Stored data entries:
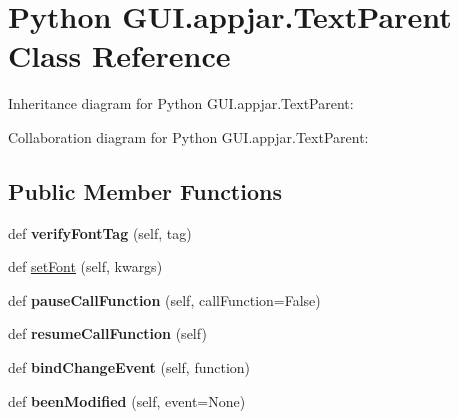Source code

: \hypertarget{class_python_01_g_u_i_1_1appjar_1_1_text_parent}{}\section{Python G\+U\+I.\+appjar.\+Text\+Parent Class Reference}
\label{class_python_01_g_u_i_1_1appjar_1_1_text_parent}


Inheritance diagram for Python G\+U\+I.\+appjar.\+Text\+Parent\+:


Collaboration diagram for Python G\+U\+I.\+appjar.\+Text\+Parent\+:
\subsection*{Public Member Functions}
\begin{DoxyCompactItemize}
\item 
\mbox{\label{class_python_01_g_u_i_1_1appjar_1_1_text_parent_a9eae0fae60b35b2417f6d1c43faf9e15}} 
def {\bfseries verify\+Font\+Tag} (self, tag)
\item 
def \hyperlink{class_python_01_g_u_i_1_1appjar_1_1_text_parent_afc89ac1ab138115c2ca21d8149b5164d}{set\+Font} (self, kwargs)
\item 
\mbox{\label{class_python_01_g_u_i_1_1appjar_1_1_text_parent_a25e0fdf4e9f2188b658f727ad9bc684c}} 
def {\bfseries pause\+Call\+Function} (self, call\+Function=False)
\item 
\mbox{\label{class_python_01_g_u_i_1_1appjar_1_1_text_parent_abc3f7b4303983bc39d26de6a983189c5}} 
def {\bfseries resume\+Call\+Function} (self)
\item 
\mbox{\label{class_python_01_g_u_i_1_1appjar_1_1_text_parent_ab8337a03f7052ea8de6c989c9eb644bd}} 
def {\bfseries bind\+Change\+Event} (self, function)
\item 
\mbox{\label{class_python_01_g_u_i_1_1appjar_1_1_text_parent_a772dcfb1b1750182944d306d079140ef}} 
def {\bfseries been\+Modified} (self, event=None)
\item 

\end{DoxyCompactItemize}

- What this task involves:
Considering only the data above, return the lines in which "bfseries" occurs.

- Task output:
def {\bfseries verify\+Font\+Tag} (self, tag)
def {\bfseries pause\+Call\+Function} (self, call\+Function=False)
def {\bfseries resume\+Call\+Function} (self)
def {\bfseries bind\+Change\+Event} (self, function)
def {\bfseries been\+Modified} (self, event=None)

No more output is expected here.